Robert F. Boyle (born October 10, 1909) is an Academy Award-winning American art director and production designer. He is the oldest living recipient of an Academy Award.

Born in Los Angeles, Boyle trained as an architect, graduating from the University of Southern California (USC). When he lost his job in that field during the Great Depression, Boyle found work in films as an extra. In 1933 he was hired as a draftsman in the Paramount Pictures art department, headed by supervising art director Hans Dreier. He went on to work on a variety of pictures as a sketch artist, draftsman and assistant art director before becoming an art director at Universal Studios in the early 1940s.

Boyle collaborated several times with Alfred Hitchcock, first as an associate art director for Saboteur (1942) and later as a full-fledged production designer for North by Northwest (1959), The Birds (1963), and Marnie (1964).

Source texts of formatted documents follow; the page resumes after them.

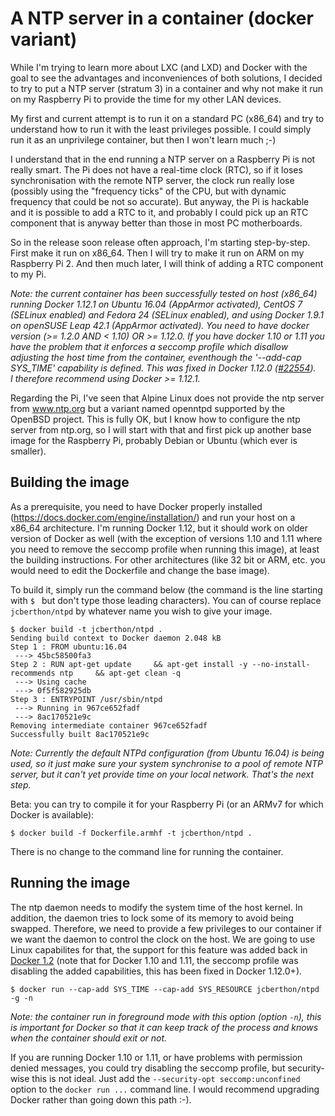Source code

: A NTP server in a container (docker variant)
============================================

While I'm trying to learn more about LXC (and LXD) and Docker with the goal to see the advantages and inconveniences of both solutions, I decided to try to put a NTP server (stratum 3) in a container and why not make it run on my Raspberry Pi to provide the time for my other LAN devices.

My first and current attempt is to run it on a standard PC (x86_64) and try to understand how to run it with the least privileges possible. I could simply run it as an unprivilege container, but then I won't learn much ;-)

I understand that in the end running a NTP server on a Raspberry Pi is not really smart. The Pi does not have a real-time clock (RTC), so if it loses synchronisation with the remote NTP server, the clock run really lose (possibly using the "frequency ticks" of the CPU, but with dynamic frequency that could be not so accurate). But anyway, the Pi is hackable and it is possible to add a RTC to it, and probably I could pick up an RTC component that is anyway better than those in most PC motherboards.

So in the release soon release often approach, I'm starting step-by-step. First make it run on x86_64. Then I will try to make it run on ARM on my Raspberry Pi 2. And then much later, I will think of adding a RTC component to my Pi.

_Note: the current container has been successfully tested on host (x86_64) running Docker 1.12.1 on Ubuntu 16.04 (AppArmor activated), CentOS 7 (SELinux enabled) and Fedora 24 (SELinux enabled), and using Docker 1.9.1 on openSUSE Leap 42.1 (AppArmor activated). You need to have docker version (>= 1.2.0 AND < 1.10) OR >= 1.12.0. If you have docker 1.10 or 1.11 you have the problem that it enforces a seccomp profile which disallow adjusting the host time from the container, eventhough the '--add-cap SYS_TIME' capability is defined. This was fixed in Docker 1.12.0 ([#22554](https://github.com/docker/docker/pull/22554)).  
I therefore recommend using Docker >= 1.12.1._

Regarding the Pi, I've seen that Alpine Linux does not provide the ntp server from www.ntp.org but a variant named openntpd supported by the OpenBSD project. This is fully OK, but I know how to configure the ntp server from ntp.org, so I will start with that and first pick up another base image for the Raspberry Pi, probably Debian or Ubuntu (which ever is smaller).

Building the image
------------------

As a prerequisite, you need to have Docker properly installed (https://docs.docker.com/engine/installation/) and run your host on a x86_64 architecture. I'm running Docker 1.12, but it should work on older version of Docker as well (with the exception of versions 1.10 and 1.11 where you need to remove the seccomp profile when running this image), at least the building instructions. For other architectures (like 32 bit or ARM, etc. you would need to edit the Dockerfile and change the base image).

To build it, simply run the command below (the command is the line starting with `$ ` but don't type those leading characters). You can of course replace `jcberthon/ntpd` by whatever name you wish to give your image.

    $ docker build -t jcberthon/ntpd .
    Sending build context to Docker daemon 2.048 kB
    Step 1 : FROM ubuntu:16.04
     ---> 45bc58500fa3
    Step 2 : RUN apt-get update     && apt-get install -y --no-install-recommends ntp     && apt-get clean -q
     ---> Using cache
     ---> 0f5f582925db
    Step 3 : ENTRYPOINT /usr/sbin/ntpd
     ---> Running in 967ce652fadf
     ---> 8ac170521e9c
    Removing intermediate container 967ce652fadf
    Successfully built 8ac170521e9c

*Note: Currently the default NTPd configuration (from Ubuntu 16.04) is being used, so it just make sure your system synchronise to a pool of remote NTP server, but it can't yet provide time on your local network. That's the next step.*

Beta: you can try to compile it for your Raspberry Pi (or an ARMv7 for which Docker is available):

    $ docker build -f Dockerfile.armhf -t jcberthon/ntpd .

There is no change to the command line for running the container.

Running the image
-----------------

The ntp daemon needs to modify the system time of the host kernel. In addition, the daemon tries to lock some of its memory to avoid being swapped. Therefore, we need to provide a few privileges to our container if we want the daemon to control the clock on the host. We are going to use Linux capabilites for that, the support for this feature was added back in [Docker 1.2](https://github.com/docker/docker/blob/v1.2.0/CHANGELOG.md) (note that for Docker 1.10 and 1.11, the seccomp profile was disabling the added capabilities, this has been fixed in Docker 1.12.0+).

    $ docker run --cap-add SYS_TIME --cap-add SYS_RESOURCE jcberthon/ntpd -g -n

_Note: the container run in foreground mode with this option (option `-n`), this is important for Docker so that it can keep track of the process and knows when the container should exit or not._

If you are running Docker 1.10 or 1.11, or have problems with permission denied messages, you could try disabling the seccomp profile, but security-wise this is not ideal. Just add the `--security-opt seccomp:unconfined` option to the `docker run ...` command line. I would recommend upgrading Docker rather than going down this path :-).
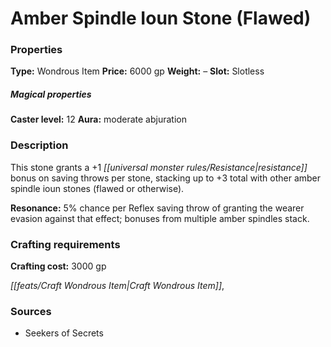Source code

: ﻿---
Title: "Amber Spindle Ioun Stone (Flawed)"
Type: "Wondrous Item"
Price: "6000 gp"
Weight: "–"
Slot: "Slotless"
Caster level: "12"
Aura: "moderate abjuration"
Description: |
  "This stone grants a +1 resistance bonus on saving throws per stone, stacking up to +3 total with other_ amber spindle ioun stones _(flawed or otherwise).
  **Resonance:** 5% chance per Reflex saving throw of granting the wearer evasion against that effect; bonuses from multiple _amber spindles_ stack."
Crafting cost: "3000 gp"
Sources: "['Seekers of Secrets']"
---

# Amber Spindle Ioun Stone (Flawed)

### Properties

**Type:** Wondrous Item **Price:** 6000 gp **Weight:** – **Slot:** Slotless

##### Magical properties

**Caster level:** 12 **Aura:** moderate abjuration

### Description

This stone grants a +1 _[[universal monster rules/Resistance|resistance]]_ bonus on saving throws per stone, stacking up to +3 total with other amber spindle ioun stones (flawed or otherwise).

**Resonance:** 5% chance per Reflex saving throw of granting the wearer evasion against that effect; bonuses from multiple amber spindles stack.

### Crafting requirements

**Crafting cost:** 3000 gp

_[[feats/Craft Wondrous Item|Craft Wondrous Item]]_,

### Sources

* Seekers of Secrets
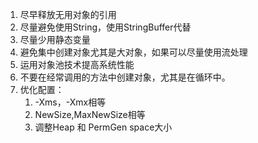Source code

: 1. 尽早释放无用对象的引用
2. 尽量避免使用String，使用StringBuffer代替
3. 尽量少用静态变量
4. 避免集中创建对象尤其是大对象，如果可以尽量使用流处理
5. 运用对象池技术提高系统性能
6. 不要在经常调用的方法中创建对象，尤其是在循环中。
7. 优化配置：
   1. -Xms，-Xmx相等
   2. NewSize,MaxNewSize相等
   3. 调整Heap 和 PermGen space大小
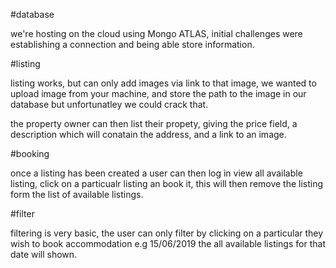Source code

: #database

we're hosting on the cloud using Mongo ATLAS, 
initial challenges were establishing a connection and being able store information.



#listing

listing works, but can only add images via link to that image,
we wanted to upload image from your machine, and store the path to the image in our database
but unfortunatley we could crack that.

the property owner can then list their propety, giving the price field, a description which will conatain the address, and 
a link to an image.

#booking

once a listing has been created a user can then log in view all available listing, click on a particualr listing
an book it, this will then remove the listing form the list of available listings.

#filter

filtering is very basic, the user can only filter by clicking on a particular they wish to book accommodation e.g 15/06/2019
the all available listings for that date will shown.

Boyle's additional credits include It Came from Outer Space, Cape Fear, In Cold Blood, Fiddler on the Roof, Portnoy's Complaint, Winter Kills, Mame, W.C. Fields and Me, The Shootist, Private Benjamin, Staying Alive, and Troop Beverly Hills.

During the course of his career, Boyle was nominated four times for the Academy Award for Best Art Direction but never won. In 1997 he received the Art Directors Guild's Lifetime Achievement Award, and he was voted an Honorary Academy Award by the Board of Governors of the Academy of Motion Picture Arts and Sciences, "in recognition of one of cinema's great careers in art direction," which he received during the 80th Academy Awards ceremony on February 24, 2008 [1]. At the age of 98, Boyle became the oldest winner ever of an Honorary Award in the history of the Academy Awards.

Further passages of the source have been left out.